Every record that follows must be duplicated exactly, with images left out.

Material shown:
--------------------------------------------------
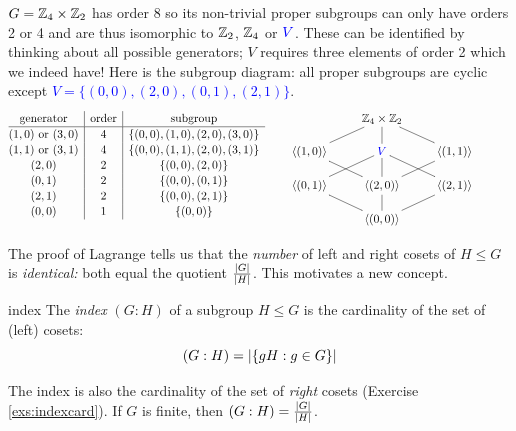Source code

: \begin{example}{}{}
	$G=\mathbb{Z}_4\times\mathbb{Z}_2$ has order 8 so its non-trivial proper subgroups can only have orders 2 or 4 and are thus isomorphic to $\mathbb{Z}_2$, $\mathbb{Z}_4$ or $\textcolor{blue}{V}$. These can be identified by thinking about all possible generators; $V$ requires three elements of order 2 which we indeed have! Here is the subgroup diagram: all proper subgroups are cyclic except \textcolor{blue}{$V=\{(0,0),(2,0),(0,1),(2,1)\}$}.
	\[
		\def\arraystretch{1.1}
		\begin{array}[t]{@{}c|c|c}
			\text{generator}&\text{order}&\text{subgroup}\\\hline
			(1,0)\text{ or }(3,0) & 4 & \{(0,0),(1,0),(2,0),(3,0)\}\\
			(1,1)\text{ or }(3,1) & 4 & \{(0,0),(1,1),(2,0),(3,1)\}\\
			(2,0) & 2 & \{(0,0),(2,0)\}\\
			(0,1) & 2 & \{(0,0),(0,1)\}\\
			(2,1) & 2 & \{(0,0),(2,1)\}\\
			(0,0) & 1 & \{(0,0)\}
		\end{array}
		\qquad
		\xymatrix @R13pt{%
			&\Z_4\times\Z_2 \ar@/_0pc/@{-}[dl] \ar@{-}[d] \ar@{-}[dr]&\\
			\ip{(1,0)} \ar@{-}[dr] & \textcolor{blue}{V} \ar@{-}[dl] \ar@{-}[d] \ar@{-}[dr] & \ip{(1,1)} \ar@{-}[dl]\\
			\ip{(0,1)} \ar@{-}[dr] & \ip{(2,0)} \ar@{-}[d] & \ip{(2,1)} \ar@{-}[dl] &\\
			&\ip{(0,0)}&
		}
	\]
\end{example}


\goodbreak


The proof of Lagrange tells us that the \emph{number} of left and right cosets of $H\le G$ is \emph{identical:} both equal the quotient $\frac{\left| G\right|}{\left| H\right|}$. This motivates a new concept.

\begin{defn}{}{index}
	The \emph{index} $(G:H)$ of a subgroup $H\le G$ is the cardinality of the set of (left) cosets:
	\[
		(G:H)=\left| \{gH:g\in G\}\right|
	\]
\end{defn}

The index is also the cardinality of the set of \emph{right} cosets (Exercise \ref{exs:indexcard}). If $G$ is finite, then $(G:H)=\frac{\left| G\right|}{\left| H\right|}$.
--------------------------------------------------
Answer for this exercise:
Source code

: \begin{example}{}{}
	$G=\mathbb{Z}_4\times\mathbb{Z}_2$ has order 8 so its non-trivial proper subgroups can only have orders 2 or 4 and are thus isomorphic to $\mathbb{Z}_2$, $\mathbb{Z}_4$ or $\textcolor{blue}{V}$. These can be identified by thinking about all possible generators; $V$ requires three elements of order 2 which we indeed have! Here is the subgroup diagram: all proper subgroups are cyclic except \textcolor{blue}{$V=\{(0,0),(2,0),(0,1),(2,1)\}$}.
	\[
		\def\arraystretch{1.1}
		\begin{array}[t]{@{}c|c|c}
			\text{generator}&\text{order}&\text{subgroup}\\\hline
			(1,0)\text{ or }(3,0) & 4 & \{(0,0),(1,0),(2,0),(3,0)\}\\
			(1,1)\text{ or }(3,1) & 4 & \{(0,0),(1,1),(2,0),(3,1)\}\\
			(2,0) & 2 & \{(0,0),(2,0)\}\\
			(0,1) & 2 & \{(0,0),(0,1)\}\\
			(2,1) & 2 & \{(0,0),(2,1)\}\\
			(0,0) & 1 & \{(0,0)\}
		\end{array}
		\qquad
		\xymatrix @R13pt{%
			&\Z_4\times\Z_2 \ar@/_0pc/@{-}[dl] \ar@{-}[d] \ar@{-}[dr]&\\
			\ip{(1,0)} \ar@{-}[dr] & \textcolor{blue}{V} \ar@{-}[dl] \ar@{-}[d] \ar@{-}[dr] & \ip{(1,1)} \ar@{-}[dl]\\
			\ip{(0,1)} \ar@{-}[dr] & \ip{(2,0)} \ar@{-}[d] & \ip{(2,1)} \ar@{-}[dl] &\\
			&\ip{(0,0)}&
		}
	\]
\end{example}


\goodbreak


The proof of Lagrange tells us that the \emph{number} of left and right cosets of $H\le G$ is \emph{identical:} both equal the quotient $\frac{\left| G\right|}{\left| H\right|}$. This motivates a new concept.

\begin{defn}{}{index}
	The \emph{index} $(G:H)$ of a subgroup $H\le G$ is the cardinality of the set of (left) cosets:
	\[
		(G:H)=\left| \{gH:g\in G\}\right|
	\]
\end{defn}

The index is also the cardinality of the set of \emph{right} cosets (Exercise \ref{exs:indexcard}). If $G$ is finite, then $(G:H)=\frac{\left| G\right|}{\left| H\right|}$.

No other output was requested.